When I look at the night sky, I see the light that we have created to banish the lights God created over 14 billion years ago. When I consider the length of time we as humans have roamed the land, caught between heaven and earth, errant knaves all, and how obsessed we are during this dream of life to acquiring and applying power, of killing, stealing, self-gratifying, and debasing our best parts...it's enough to drive me into despair.

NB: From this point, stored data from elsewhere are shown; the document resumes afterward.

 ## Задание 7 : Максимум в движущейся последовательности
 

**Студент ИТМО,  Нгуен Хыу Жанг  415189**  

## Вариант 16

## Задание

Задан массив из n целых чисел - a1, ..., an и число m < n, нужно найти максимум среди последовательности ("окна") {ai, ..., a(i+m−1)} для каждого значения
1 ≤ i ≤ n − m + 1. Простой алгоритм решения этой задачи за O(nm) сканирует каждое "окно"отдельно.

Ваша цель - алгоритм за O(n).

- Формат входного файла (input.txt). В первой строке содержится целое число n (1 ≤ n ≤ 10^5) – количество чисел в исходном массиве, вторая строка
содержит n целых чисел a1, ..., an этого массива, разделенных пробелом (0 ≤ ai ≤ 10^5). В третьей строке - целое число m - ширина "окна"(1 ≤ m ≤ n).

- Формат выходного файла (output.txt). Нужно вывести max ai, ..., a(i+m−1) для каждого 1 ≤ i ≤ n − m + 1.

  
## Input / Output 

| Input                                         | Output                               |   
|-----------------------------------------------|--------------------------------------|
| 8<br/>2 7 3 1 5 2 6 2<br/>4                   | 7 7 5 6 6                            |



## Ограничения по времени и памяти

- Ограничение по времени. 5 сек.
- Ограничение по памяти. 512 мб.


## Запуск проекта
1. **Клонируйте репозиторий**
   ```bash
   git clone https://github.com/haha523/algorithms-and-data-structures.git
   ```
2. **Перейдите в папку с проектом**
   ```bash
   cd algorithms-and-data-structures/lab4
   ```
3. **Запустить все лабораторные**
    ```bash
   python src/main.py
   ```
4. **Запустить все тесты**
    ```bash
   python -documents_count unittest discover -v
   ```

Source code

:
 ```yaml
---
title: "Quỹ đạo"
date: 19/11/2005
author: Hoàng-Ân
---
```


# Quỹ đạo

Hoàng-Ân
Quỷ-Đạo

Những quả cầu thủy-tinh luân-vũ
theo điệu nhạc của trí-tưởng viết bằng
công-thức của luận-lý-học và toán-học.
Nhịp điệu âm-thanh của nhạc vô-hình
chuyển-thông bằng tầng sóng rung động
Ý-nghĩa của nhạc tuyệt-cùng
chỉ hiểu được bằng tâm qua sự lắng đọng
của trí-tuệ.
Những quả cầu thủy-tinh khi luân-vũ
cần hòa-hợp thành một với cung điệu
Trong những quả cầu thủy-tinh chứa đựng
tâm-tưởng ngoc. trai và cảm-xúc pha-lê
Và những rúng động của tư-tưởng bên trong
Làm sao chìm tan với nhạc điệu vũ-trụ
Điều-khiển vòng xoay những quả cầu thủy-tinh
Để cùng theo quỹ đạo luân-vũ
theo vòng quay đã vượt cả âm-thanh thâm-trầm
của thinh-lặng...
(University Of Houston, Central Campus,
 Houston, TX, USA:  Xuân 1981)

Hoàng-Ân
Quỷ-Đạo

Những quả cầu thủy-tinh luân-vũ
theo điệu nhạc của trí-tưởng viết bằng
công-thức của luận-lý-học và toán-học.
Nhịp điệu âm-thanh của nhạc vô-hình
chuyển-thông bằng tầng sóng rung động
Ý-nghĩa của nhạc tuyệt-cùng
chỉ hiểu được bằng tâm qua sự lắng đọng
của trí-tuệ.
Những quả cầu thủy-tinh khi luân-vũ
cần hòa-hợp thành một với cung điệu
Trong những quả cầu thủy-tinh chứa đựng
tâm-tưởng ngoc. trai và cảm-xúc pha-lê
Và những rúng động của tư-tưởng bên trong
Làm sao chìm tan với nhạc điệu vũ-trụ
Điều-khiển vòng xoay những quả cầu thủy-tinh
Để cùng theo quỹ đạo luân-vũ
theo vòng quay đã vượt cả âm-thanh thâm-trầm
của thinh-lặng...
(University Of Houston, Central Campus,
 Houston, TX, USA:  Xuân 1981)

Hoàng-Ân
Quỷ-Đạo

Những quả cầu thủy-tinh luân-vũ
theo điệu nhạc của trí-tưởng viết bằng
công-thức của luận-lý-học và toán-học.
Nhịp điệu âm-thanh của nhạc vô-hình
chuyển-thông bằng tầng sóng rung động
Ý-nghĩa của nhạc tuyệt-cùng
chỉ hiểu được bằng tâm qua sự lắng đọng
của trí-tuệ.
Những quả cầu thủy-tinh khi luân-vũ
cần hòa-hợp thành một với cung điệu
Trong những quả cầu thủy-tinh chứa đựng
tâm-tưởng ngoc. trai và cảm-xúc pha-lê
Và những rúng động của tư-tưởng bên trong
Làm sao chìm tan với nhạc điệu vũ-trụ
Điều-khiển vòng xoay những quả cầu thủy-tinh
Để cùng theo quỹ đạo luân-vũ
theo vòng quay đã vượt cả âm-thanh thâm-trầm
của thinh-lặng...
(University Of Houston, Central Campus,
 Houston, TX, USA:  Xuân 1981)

I taught my students about shell shock today. It is often one of the most sobering and emotional days during our study of the First World War. As so frequently happens for me, I think about the pointlessness of war, the endless ripples of conflict, the perpetuation of misery wrought at the hands who sacrifice the least and stand to reap the largest profit. I think of the crime that we endorse through our propping up of systems of exploitation and destruction. I think of how much we lose every time--every time--we embrace and encourage death over diplomacy, righteous indignation over ruth.
It's times like these when I most desperately hope God is all we claim Him to be--because I don't want the darkness that awaits us to be without light.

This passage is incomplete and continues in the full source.